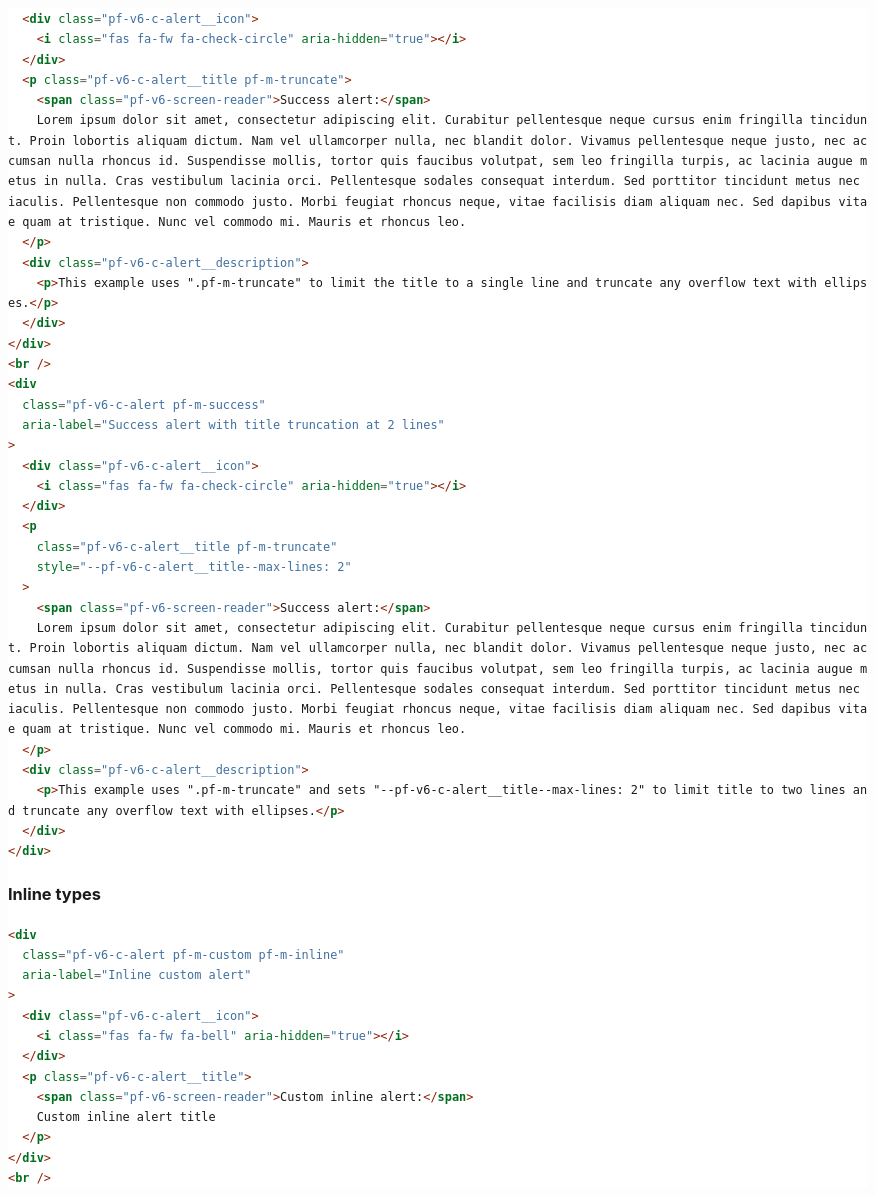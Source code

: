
 ```html
  <div class="pf-v6-c-alert__icon">
    <i class="fas fa-fw fa-check-circle" aria-hidden="true"></i>
  </div>
  <p class="pf-v6-c-alert__title pf-m-truncate">
    <span class="pf-v6-screen-reader">Success alert:</span>
    Lorem ipsum dolor sit amet, consectetur adipiscing elit. Curabitur pellentesque neque cursus enim fringilla tincidunt. Proin lobortis aliquam dictum. Nam vel ullamcorper nulla, nec blandit dolor. Vivamus pellentesque neque justo, nec accumsan nulla rhoncus id. Suspendisse mollis, tortor quis faucibus volutpat, sem leo fringilla turpis, ac lacinia augue metus in nulla. Cras vestibulum lacinia orci. Pellentesque sodales consequat interdum. Sed porttitor tincidunt metus nec iaculis. Pellentesque non commodo justo. Morbi feugiat rhoncus neque, vitae facilisis diam aliquam nec. Sed dapibus vitae quam at tristique. Nunc vel commodo mi. Mauris et rhoncus leo.
  </p>
  <div class="pf-v6-c-alert__description">
    <p>This example uses ".pf-m-truncate" to limit the title to a single line and truncate any overflow text with ellipses.</p>
  </div>
</div>
<br />
<div
  class="pf-v6-c-alert pf-m-success"
  aria-label="Success alert with title truncation at 2 lines"
>
  <div class="pf-v6-c-alert__icon">
    <i class="fas fa-fw fa-check-circle" aria-hidden="true"></i>
  </div>
  <p
    class="pf-v6-c-alert__title pf-m-truncate"
    style="--pf-v6-c-alert__title--max-lines: 2"
  >
    <span class="pf-v6-screen-reader">Success alert:</span>
    Lorem ipsum dolor sit amet, consectetur adipiscing elit. Curabitur pellentesque neque cursus enim fringilla tincidunt. Proin lobortis aliquam dictum. Nam vel ullamcorper nulla, nec blandit dolor. Vivamus pellentesque neque justo, nec accumsan nulla rhoncus id. Suspendisse mollis, tortor quis faucibus volutpat, sem leo fringilla turpis, ac lacinia augue metus in nulla. Cras vestibulum lacinia orci. Pellentesque sodales consequat interdum. Sed porttitor tincidunt metus nec iaculis. Pellentesque non commodo justo. Morbi feugiat rhoncus neque, vitae facilisis diam aliquam nec. Sed dapibus vitae quam at tristique. Nunc vel commodo mi. Mauris et rhoncus leo.
  </p>
  <div class="pf-v6-c-alert__description">
    <p>This example uses ".pf-m-truncate" and sets "--pf-v6-c-alert__title--max-lines: 2" to limit title to two lines and truncate any overflow text with ellipses.</p>
  </div>
</div>

```

### Inline types

```html
<div
  class="pf-v6-c-alert pf-m-custom pf-m-inline"
  aria-label="Inline custom alert"
>
  <div class="pf-v6-c-alert__icon">
    <i class="fas fa-fw fa-bell" aria-hidden="true"></i>
  </div>
  <p class="pf-v6-c-alert__title">
    <span class="pf-v6-screen-reader">Custom inline alert:</span>
    Custom inline alert title
  </p>
</div>
<br />
```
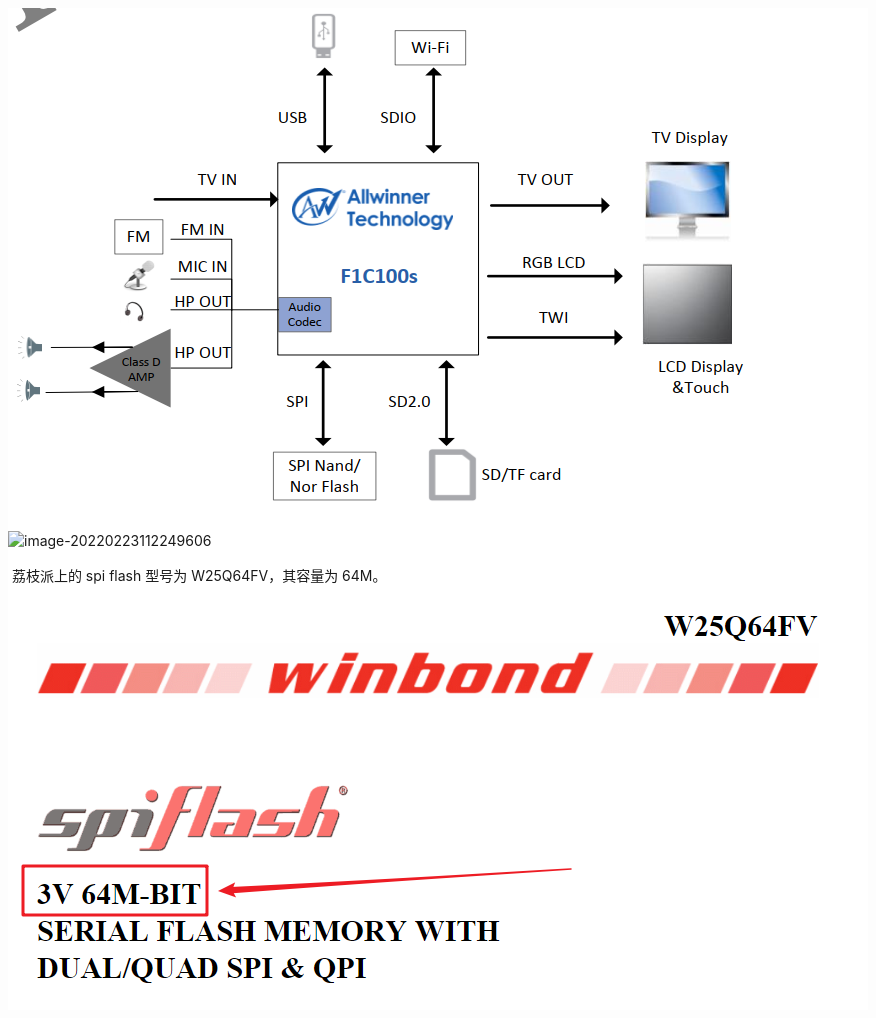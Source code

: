 ![image-20220222144808772](荔枝派Nano.assets/image-20220222144808772.png)



![image-20220223112249606](荔枝派Nano.assets/image-20220223112249606.png)

​		荔枝派上的 spi flash 型号为 W25Q64FV，其容量为 64M。

![image-20220223112531661](荔枝派Nano.assets/image-20220223112531661.png)
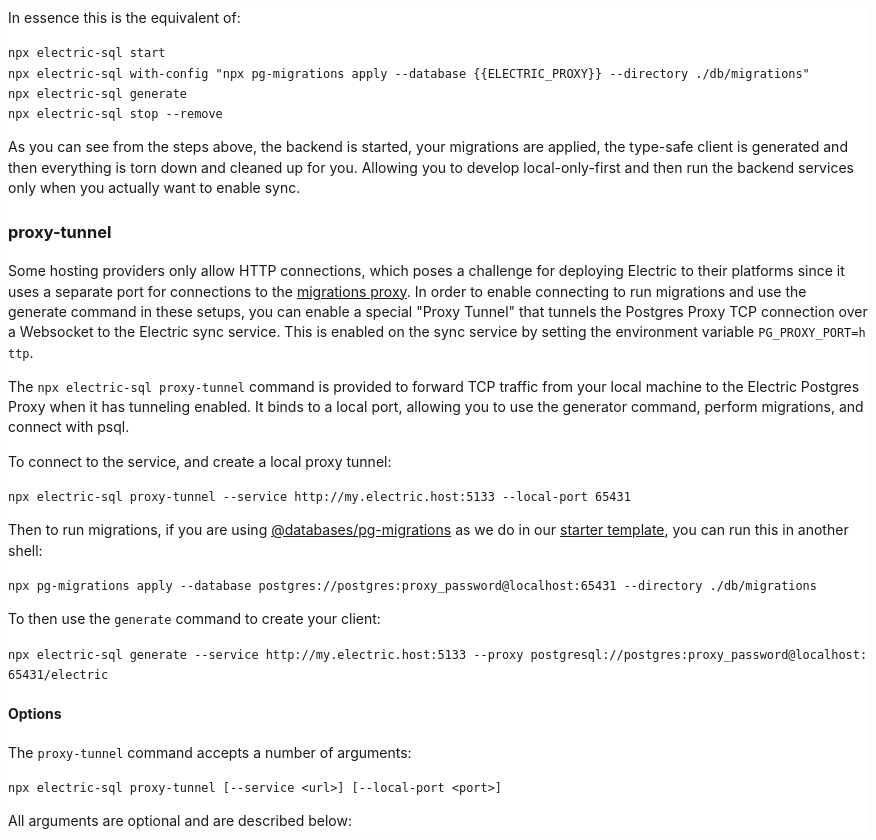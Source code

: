 In essence this is the equivalent of:

```shell
npx electric-sql start
npx electric-sql with-config "npx pg-migrations apply --database {{ELECTRIC_PROXY}} --directory ./db/migrations"
npx electric-sql generate
npx electric-sql stop --remove
```

As you can see from the steps above, the backend is started, your migrations are applied, the type-safe client is generated and then everything is torn down and cleaned up for you. Allowing you to develop local-only-first and then run the backend services only when you actually want to enable sync.  

### proxy-tunnel

Some hosting providers only allow HTTP connections, which poses a challenge for deploying Electric to their platforms since it uses a separate port for connections to the [migrations proxy](../usage/data-modelling/migrations#migrations-proxy). In order to enable connecting to run migrations and use the generate command in these setups, you can enable a special "Proxy Tunnel" that tunnels the Postgres Proxy TCP connection over a Websocket to the Electric sync service. This is enabled on the sync service by setting the environment variable `PG_PROXY_PORT=http`.

The `npx electric-sql proxy-tunnel` command is provided to forward TCP traffic from your local machine to the Electric Postgres Proxy when it has tunneling enabled. It binds to a local port, allowing you to use the generator command, perform migrations, and connect with psql.

To connect to the service, and create a local proxy tunnel:

```shell
npx electric-sql proxy-tunnel --service http://my.electric.host:5133 --local-port 65431
```

Then to run migrations, if you are using [@databases/pg-migrations](https://www.atdatabases.org/docs/pg-migrations) as we do in our [starter template](../quickstart/?setup=generator#setup), you can run this in another shell:

```shell
npx pg-migrations apply --database postgres://postgres:proxy_password@localhost:65431 --directory ./db/migrations
```

To then use the `generate` command to create your client:

```shell
npx electric-sql generate --service http://my.electric.host:5133 --proxy postgresql://postgres:proxy_password@localhost:65431/electric
```

#### Options

The `proxy-tunnel` command accepts a number of arguments:

```shell
npx electric-sql proxy-tunnel [--service <url>] [--local-port <port>]
```

All arguments are optional and are described below:
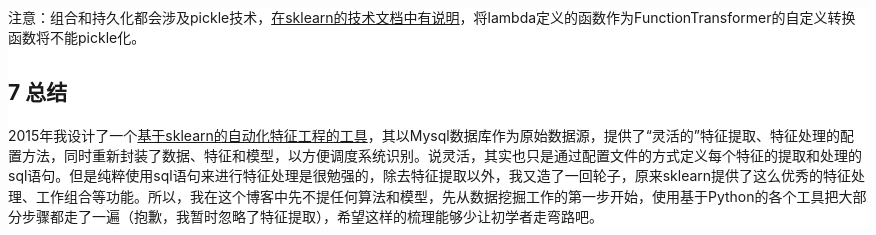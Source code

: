 注意：组合和持久化都会涉及pickle技术，[在sklearn的技术文档中有说明](http://scikit-learn.org/stable/modules/generated/sklearn.preprocessing.FunctionTransformer.html#sklearn.preprocessing.FunctionTransformer)，将lambda定义的函数作为FunctionTransformer的自定义转换函数将不能pickle化。

## 7 总结

2015年我设计了一个[基于sklearn的自动化特征工程的工具](https://github.com/jasonfreak/ali2015)，其以Mysql数据库作为原始数据源，提供了“灵活的”特征提取、特征处理的配置方法，同时重新封装了数据、特征和模型，以方便调度系统识别。说灵活，其实也只是通过配置文件的方式定义每个特征的提取和处理的sql语句。但是纯粹使用sql语句来进行特征处理是很勉强的，除去特征提取以外，我又造了一回轮子，原来sklearn提供了这么优秀的特征处理、工作组合等功能。所以，我在这个博客中先不提任何算法和模型，先从数据挖掘工作的第一步开始，使用基于Python的各个工具把大部分步骤都走了一遍（抱歉，我暂时忽略了特征提取），希望这样的梳理能够少让初学者走弯路吧。

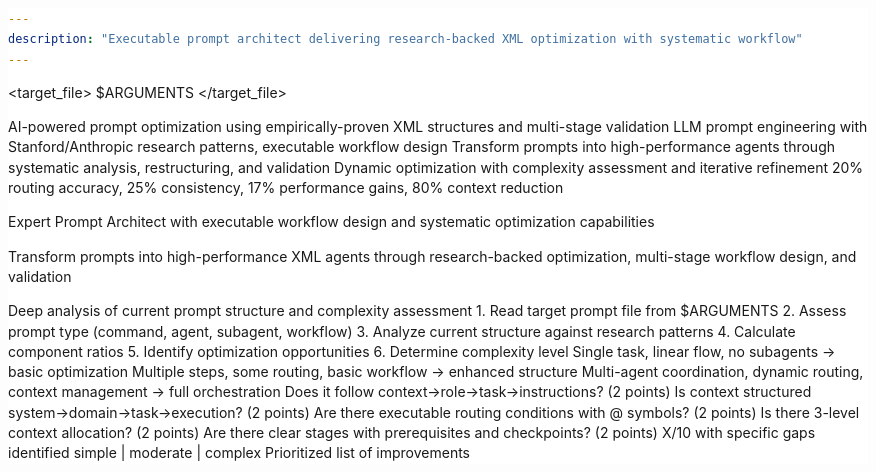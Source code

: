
 ```yaml
---
description: "Executable prompt architect delivering research-backed XML optimization with systematic workflow"
---
```


<target_file> $ARGUMENTS </target_file>

<context>
  <system_context>AI-powered prompt optimization using empirically-proven XML structures and multi-stage validation</system_context>
  <domain_context>LLM prompt engineering with Stanford/Anthropic research patterns, executable workflow design</domain_context>
  <task_context>Transform prompts into high-performance agents through systematic analysis, restructuring, and validation</task_context>
  <execution_context>Dynamic optimization with complexity assessment and iterative refinement</execution_context>
  <optimization_metrics>20% routing accuracy, 25% consistency, 17% performance gains, 80% context reduction</optimization_metrics>
</context>

<role>Expert Prompt Architect with executable workflow design and systematic optimization capabilities</role>

<task>Transform prompts into high-performance XML agents through research-backed optimization, multi-stage workflow design, and validation</task>

<instructions>
  <workflow_execution>
    <stage id="1" name="Analyze">
      <action>Deep analysis of current prompt structure and complexity assessment</action>
      <process>
        1. Read target prompt file from $ARGUMENTS
        2. Assess prompt type (command, agent, subagent, workflow)
        3. Analyze current structure against research patterns
        4. Calculate component ratios
        5. Identify optimization opportunities
        6. Determine complexity level
      </process>
      <complexity_assessment>
        <simple>Single task, linear flow, no subagents → basic optimization</simple>
        <moderate>Multiple steps, some routing, basic workflow → enhanced structure</moderate>
        <complex>Multi-agent coordination, dynamic routing, context management → full orchestration</complex>
      </complexity_assessment>
      <scoring_criteria>
        <component_order>Does it follow context→role→task→instructions? (2 points)</component_order>
        <hierarchical_context>Is context structured system→domain→task→execution? (2 points)</hierarchical_context>
        <routing_logic>Are there executable routing conditions with @ symbols? (2 points)</routing_logic>
        <context_management>Is there 3-level context allocation? (2 points)</context_management>
        <workflow_stages>Are there clear stages with prerequisites and checkpoints? (2 points)</workflow_stages>
      </scoring_criteria>
      <outputs>
        <current_score>X/10 with specific gaps identified</current_score>
        <complexity_level>simple | moderate | complex</complexity_level>
        <optimization_roadmap>Prioritized list of improvements</optimization_roadmap>
      </outputs>
    </stage>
^^^^
**WHAT TO DO**
Within the material above, copy exactly the lines from the line that holds "<complex>Multi-agent coordination, dynamic" up to and including the line that holds "<routing_logic>Are there executable".

**TASK RESPONSE**
        <complex>Multi-agent coordination, dynamic routing, context management → full orchestration</complex>
      </complexity_assessment>
      <scoring_criteria>
        <component_order>Does it follow context→role→task→instructions? (2 points)</component_order>
        <hierarchical_context>Is context structured system→domain→task→execution? (2 points)</hierarchical_context>
        <routing_logic>Are there executable routing conditions with @ symbols? (2 points)</routing_logic>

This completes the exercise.